Le 5 décembre, le tribunal judiciaire de Paris a condamné la Poste pour des manquements au devoir de vigilance. Cette première décision rendue au fond permet d’y voir plus clair sur ce qui est attendu des entreprises dans la construction de leur plan de vigilance.

Vous représentiez le syndicat Sud PTT dans cette affaire, qu’était-il reproché à La Poste ?

Tout d’abord, il était reproché à La Poste de ne pas avoir établi une cartographie des risques assez précise. Cela concernait plus particulièrement les risques de travail illégal chez les sous-traitants et les risques de harcèlements au sein de la structure. Compte tenu de cette insuffisance, la Poste n’a pas pris des mesures adaptées pour minorer de tels risques, comme l’impose la loi sur le devoir de vigilance.

Enfin, il était reproché à la Poste ne pas avoir développé un mécanisme d’alerte et de recueil des signalements en concertation avec les parties prenantes et notamment les syndicats. De même, La Poste n’avait pas établi un réel dispositif de suivi des mesures de vigilance avec un compte-rendu des actions prises.

Que retient le tribunal judiciaire dans cette décision ?

Le tribunal judiciaire a retenu - et c’est fondamental pour l’application de la loi sur le devoir de vigilance - qu’il ne peut pas y avoir des plans à portée très générale. Il dénonce par exemple « le très haut niveau de généralité de la cartographie des risques ».

Ainsi, il enjoint à la Poste :

  • de revoir son plan de vigilance pour lui permettre de déterminer clairement les facteurs de risques précis et de pouvoir ensuite identifier les actions qui doivent être instaurées pour remédier à ces risques ;
  • d’établir des procédures d’évaluation des sous-traitants en fonction des risques identifiés par la cartographie ;
  • de revoir son mécanisme d’alerte et de l’élaborer réellement avec les parties prenantes notamment les syndicats ;
  • et de revoir les procédures de suivi des mesures de vigilance en publiant un réel dispositif, le compte rendu ne permettant pas de mesurer l’efficacité des mesures prises ni de servir de bilan utile pour orienter l’action en matière de vigilance.

En revanche, le juge a précisé que ce n’était pas à lui de définir les mesures que devrait prendre la Poste. Dès lors, la demande d’injonction à prendre des mesures précises n’a pas été accueillie.

Quelle est la nouveauté de cette décision par rapport à celles qui ont déjà été rendues sur la question ?

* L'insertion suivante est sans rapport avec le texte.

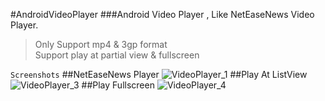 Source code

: #AndroidVideoPlayer
###Android Video Player , Like NetEaseNews Video Player.
>Only Support mp4 & 3gp format  
>Support play at partial view & fullscreen

`Screenshots` 
##NetEaseNews Player
![VideoPlayer_1](http://7vzsca.com1.z0.glb.clouddn.com/Screenshot_2015-08-04-17-10-05.png_img400w)
##Play At ListView
![VideoPlayer_3](http://7vzsca.com1.z0.glb.clouddn.com/Screenshot_2015-08-07-11-22-46.png_img400w)
##Play Fullscreen
![VideoPlayer_4](http://7vzsca.com1.z0.glb.clouddn.com/Screenshot_2015-08-07-11-22-52.png_img400w)
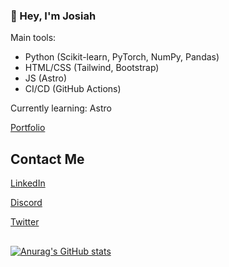 ### 👋 Hey, I'm Josiah

Main tools:
- Python (Scikit-learn, PyTorch, NumPy, Pandas)
- HTML/CSS (Tailwind, Bootstrap)
- JS (Astro)
- CI/CD (GitHub Actions)


Currently learning: Astro

[Portfolio](https://neclo.vercel.app)

## Contact Me

 [LinkedIn](https://linkedin.com/in/josiah-mo)
 
 [Discord](https://discord.com/users/675147870428725268)
 
[Twitter](https://twitter.com/Neclo0)

## 

[![Anurag's GitHub stats](https://github-readme-stats.vercel.app/api?username=Necl0)](https://github.com/anuraghazra/github-readme-stats)





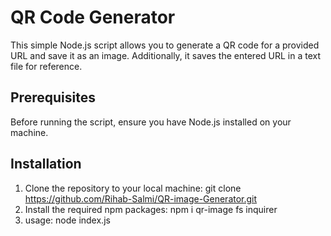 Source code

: # QR Code Generator

This simple Node.js script allows you to generate a QR code for a provided URL and save it as an image. Additionally, it saves the entered URL in a text file for reference.

## Prerequisites

Before running the script, ensure you have Node.js installed on your machine.

## Installation

1. Clone the repository to your local machine:
   git clone https://github.com/Rihab-Salmi/QR-image-Generator.git
2. Install the required npm packages:
   npm i qr-image fs inquirer
3. usage:
   node index.js

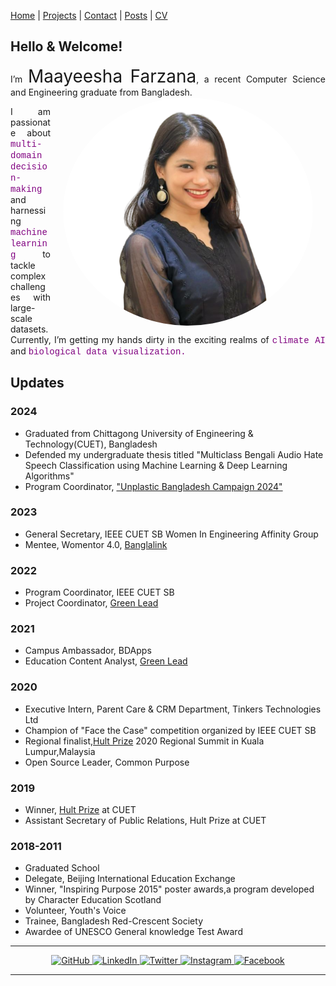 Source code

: 
[Home](index.md) | [Projects](projects.md) | [Contact](contact.md) | [Posts](posts.md) | [CV](cv.pdf)

## Hello & Welcome!
<div style="text-align: justify;">
I’m <span style="font-size: 2em; ">Maayeesha Farzana</span>, a recent Computer Science and Engineering graduate from Bangladesh. 
<img src="Files/maayeesha.png" alt="maayeesha" style="float: right; margin: 0px 20px; width: 400px; border-radius: 50%;">

I am passionate about <span style=" color: purple; font-family: 'Courier New';"> multi-domain decision-making </span> and harnessing <span style="color: purple; font-family: 'Courier New';"> machine learning </span> to tackle complex challenges with large-scale datasets. Currently, I’m getting my hands dirty in the exciting realms of <span style=" color: purple; font-family: 'Courier New';"> climate AI </span> and <span style=" color: purple; font-family: 'Courier New';"> biological data visualization. </span>

</div>

## Updates 
### 2024
- Graduated from Chittagong University of Engineering & Technology(CUET), Bangladesh
- Defended my undergraduate thesis titled "Multiclass Bengali Audio Hate Speech Classification using Machine Learning & Deep Learning Algorithms"
- Program Coordinator, ["Unplastic Bangladesh Campaign 2024"](https://greenleadglobal.org/unplastic/)

### 2023
- General Secretary, IEEE CUET SB Women In Engineering Affinity Group
- Mentee, Womentor 4.0, [Banglalink](https://staging.banglalink.net/en/corporate-social-responsibility/empowering-women-in-tech-through-womentor)

### 2022
- Program Coordinator, IEEE CUET SB
- Project Coordinator, [Green Lead](https://greenleadglobal.org/team/)

### 2021
- Campus Ambassador, BDApps
- Education Content Analyst, [Green Lead](https://greenleadglobal.org/team/)
  
### 2020
- Executive Intern, Parent Care & CRM Department, Tinkers Technologies Ltd
- Champion of "Face the Case" competition organized by IEEE CUET SB
- Regional finalist,[Hult Prize](https://www.hultprize.org/) 2020 Regional Summit in Kuala Lumpur,Malaysia
- Open Source Leader, Common Purpose

### 2019
- Winner, [Hult Prize](https://www.hultprize.org/) at CUET
- Assistant Secretary of Public Relations, Hult Prize at CUET

### 2018-2011
- Graduated School
- Delegate, Beijing International Education Exchange 
- Winner, "Inspiring Purpose 2015" poster awards,a program developed by Character Education Scotland
- Volunteer, Youth's Voice
- Trainee, Bangladesh Red-Crescent Society
- Awardee of UNESCO General knowledge Test Award


---

<p align="center">
  <a href="https://github.com/maayeesha" target="_blank">
    <img src="https://img.icons8.com/fluent/48/000000/github.png" alt="GitHub" style="width: 30px;"/>
  </a>
  <a href="https://linkedin.com/in/maayeeshafarzana" target="_blank">
    <img src="https://img.icons8.com/fluent/48/000000/linkedin.png" alt="LinkedIn" style="width: 30px;"/>
  </a>
  <a href="https://twitter.com/maayeesha" target="_blank">
    <img src="https://img.icons8.com/fluent/48/000000/twitter.png" alt="Twitter" style="width: 30px;"/>
  </a>
  <a href="https://instagram.com/maayeesha_" target="_blank">
    <img src="https://img.icons8.com/fluent/48/000000/instagram-new.png" alt="Instagram" style="width: 30px;"/>
  </a>
  <a href="https://facebook.com/maayeeshafarzana" target="_blank">
    <img src="https://img.icons8.com/fluent/48/000000/facebook-new.png" alt="Facebook" style="width: 30px;"/>
  </a>
</p>


---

Aucune décision du juge du fond n’a été rendue jusqu’alors sur le plan de vigilance. Avant, deux visions s’opposaient :

  • une vision « étriquée » selon laquelle la loi sur le devoir de vigilance s’apparentait à la responsabilité sociale des entreprises (RSE) et donc qu’il suffisait de formuler des généralités rappelant les politiques du groupe en matière de RSE dans le plan de vigilance ;
  • et une vision, que nous défendions, selon laquelle le plan de vigilance allait au-delà de la RSE et donc que l’entreprise devait faire un vrai travail d’identification des risques (notamment quels sont les risques réels et quelles mesures prendre pour atténuer ces risques).

A la lecture de la décision, quels éléments restent selon vous encore en suspens ?

Nous demandions que le plan soit modifié sous astreinte. Or cette demande n’a pas été accueillie par le juge. Il s’agit toutefois de la première décision rendue sur le fond. C’est déjà une révolution pour les entreprises qui mesurent désormais toute la portée de la loi sur le devoir de vigilance et de la nécessité d’établir un plan précis et non plus simplement cosmétique.

Cela dit le syndicat pourra toujours saisir le juge de l’exécution si la Poste n’applique pas ce que lui a enjoint le jugement.

Que doivent retenir les directions juridiques de cette décision ?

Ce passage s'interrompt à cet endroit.